The British operated aircraft over the Middle East in the Twenties and Thirties because they were a much cheaper way of countering insurgents than battalions on the ground. Over the years, major air forces invested in new jet engines and swept wings, but there remained a place for old technology.
For example, from 1948 the RAF battled Communist insurgents in Malaya with a variety of piston-engine aircraft including Avro Lincolns. Come 1955 and the first RAF jet bomber squadron went on active duty overseas. Four Canberra B6s left Lincolnshire for Malaya to bomb insurgents in their jungle hide-outs. Hitting roughly-constructed bashas under dense jungle foliage with 1,000lb bombs as directed by Air Observation Post Austers, or against a six-figure map reference provided by a ground liaison officer, was asking a lot.
On one occasion a Canberra overshot the aiming datum by 3,000m. As the official historian of the Malayan Emergency put it, “Canberras carried half the bomb load of Lincolns and their cruising speed of 250kt at the optimum bombing height required more elaborate navigational aids and made map-reading impracticable and visual bomb-aiming difficult. The pilot had a poorer visibility than in a Lincoln and the Canberra could not be flown at night or in close formation, and could not be employed in a strafing role.

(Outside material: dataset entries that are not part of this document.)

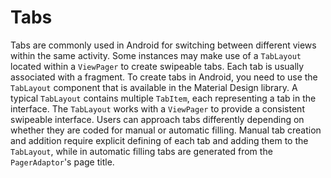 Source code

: # Tabs

Tabs are commonly used in Android for switching between different views within the same activity. Some instances may make use of a `TabLayout` located within a `ViewPager` to create swipeable tabs. Each tab is usually associated with a fragment. To create tabs in Android, you need to use the `TabLayout` component that is available in the Material Design library. A typical `TabLayout` contains multiple `TabItem`, each representing a tab in the interface. The `TabLayout` works with a `ViewPager` to provide a consistent swipeable interface. Users can approach tabs differently depending on whether they are coded for manual or automatic filling. Manual tab creation and addition require explicit defining of each tab and adding them to the `TabLayout`, while in automatic filling tabs are generated from the `PagerAdaptor`'s page title. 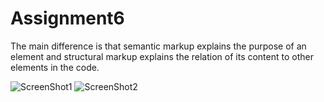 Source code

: # Assignment6

The main difference is that semantic markup explains the purpose of an element and structural markup explains the relation of its content to other elements in the code.

![ScreenShot1](./images/assignent06-shot.png)
![ScreenShot2](./images/assignent06-shot2.png)
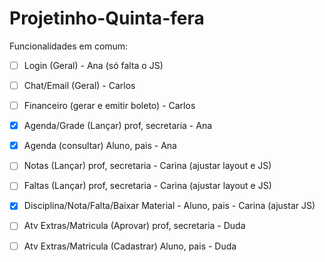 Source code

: # Projetinho-Quinta-fera

Funcionalidades em comum:

- [ ] Login (Geral) - Ana (só falta o JS)
- [ ] Chat/Email (Geral) - Carlos
- [ ] Financeiro (gerar e emitir boleto) - Carlos
- [x] Agenda/Grade (Lançar) prof, secretaria - Ana
- [x] Agenda (consultar) Aluno, pais - Ana
- [ ] Notas (Lançar) prof, secretaria - Carina (ajustar layout e JS)
- [ ] Faltas (Lançar) prof, secretaria - Carina (ajustar layout e JS)
- [x] Disciplina/Nota/Falta/Baixar Material - Aluno, pais - Carina (ajustar JS)
- [ ] Atv Extras/Matricula (Aprovar) prof, secretaria - Duda
- [ ] Atv Extras/Matricula (Cadastrar) Aluno, pais - Duda


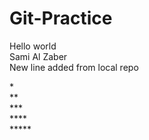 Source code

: # Git-Practice
Hello world<br>
Sami Al Zaber<br>
New line added from local repo<br>


*<br>
**<br>
***<br>
****<br>
*****<br>
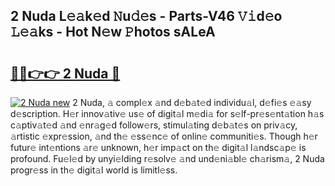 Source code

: ## 2 Nuda L𝚎𝚊k𝚎d 𝙽u𝚍𝚎s - Parts-V46 𝚅𝚒d𝚎o 𝙻𝚎𝚊ks - Hot N𝚎w 𝙿hotos sALeA

# <h2><a href="http://kv2iqc.teov.top/?on=2+Nuda">🔗🔗👉👉 2 Nuda 🔗</a></h2>

[![2 Nuda new](https://i.imgur.com/QqkWNDz.gif)](http://kv2iqc.teov.top/?on=2+Nuda)
2 Nuda, 𝚊 compl𝚎x 𝚊nd d𝚎b𝚊t𝚎d individu𝚊l, d𝚎fi𝚎s 𝚎𝚊sy d𝚎scription. H𝚎r innov𝚊tiv𝚎 us𝚎 of digit𝚊l m𝚎di𝚊 for s𝚎lf-pr𝚎s𝚎nt𝚊tion h𝚊s c𝚊ptiv𝚊t𝚎d 𝚊nd 𝚎nr𝚊g𝚎d follow𝚎rs, stimul𝚊ting d𝚎b𝚊t𝚎s on priv𝚊cy, 𝚊rtistic 𝚎xpr𝚎ssion, 𝚊nd th𝚎 𝚎ss𝚎nc𝚎 of onlin𝚎 communiti𝚎s. Though h𝚎r futur𝚎 int𝚎ntions 𝚊r𝚎 unknown, h𝚎r imp𝚊ct on th𝚎 digit𝚊l l𝚊ndsc𝚊p𝚎 is profound. Fu𝚎l𝚎d by unyi𝚎lding r𝚎solv𝚎 𝚊nd und𝚎ni𝚊bl𝚎 ch𝚊rism𝚊, 2 Nuda progr𝚎ss in th𝚎 digit𝚊l world is limitl𝚎ss.

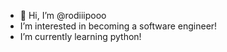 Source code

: - 👋 Hi, I’m @rodiiipooo
-  I’m interested in becoming a software engineer!
-  I’m currently learning python!

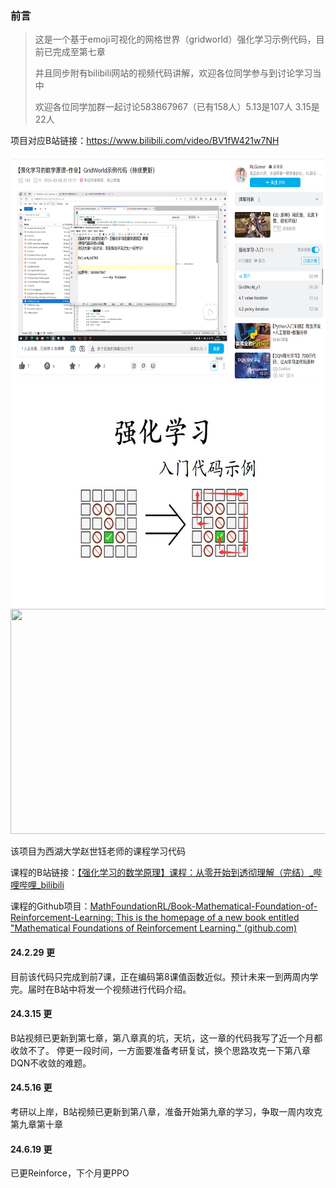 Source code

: ### 前言

> 这是一个基于emoji可视化的网格世界（gridworld）强化学习示例代码，目前已完成至第七章
>
> 并且同步附有bilibili网站的视频代码讲解，欢迎各位同学参与到讨论学习当中
>
> 欢迎各位同学加群一起讨论583867967（已有158人）5.13是107人  3.15是22人

项目对应B站链接：https://www.bilibili.com/video/BV1fW421w7NH

<img src="./images/bilibili.png"  width="640" height="360"/>
<img src="./images/homepage.jpg" width="640" height="360"/>
<img src="./images/SARSA.gif"  width="640" height="360"/>


该项目为西湖大学赵世钰老师的课程学习代码

课程的B站链接：[【强化学习的数学原理】课程：从零开始到透彻理解（完结）_哔哩哔哩_bilibili](https://www.bilibili.com/video/BV1sd4y167NS)

课程的Github项目：[MathFoundationRL/Book-Mathematical-Foundation-of-Reinforcement-Learning: This is the homepage of a new book entitled "Mathematical Foundations of Reinforcement Learning." (github.com)](https://github.com/MathFoundationRL/Book-Mathematical-Foundation-of-Reinforcement-Learning)


#### 24.2.29 更
目前该代码只完成到前7课，正在编码第8课值函数近似。预计未来一到两周内学完。届时在B站中将发一个视频进行代码介绍。

#### 24.3.15 更
B站视频已更新到第七章，第八章真的坑，天坑，这一章的代码我写了近一个月都收敛不了。
停更一段时间，一方面要准备考研复试，换个思路攻克一下第八章DQN不收敛的难题。

#### 24.5.16 更
考研以上岸，B站视频已更新到第八章，准备开始第九章的学习，争取一周内攻克第九章第十章

#### 24.6.19 更

已更Reinforce，下个月更PPO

They suffered, in common with all jet aircraft in the tropics, from a serious limitation in their endurance at low level, which precluded postponing or delaying an air strike once they were airborne. This was a serious disadvantage in the uncertain weather conditions of Malaya, especially when Canberras were operating in the northern part of the country far from their parent base in Singapore.”
It was horses for courses and while the shiny B-52s and century-series fighters practised for a war of survival against the USSR, the USAF procured light warplanes for use over Korea and Vietnam. US airmen used armed versions of the piston-engined T-6 Texan trainers dubbed ‘Mosquitos’ for artillery spotting and forward air control over Korea.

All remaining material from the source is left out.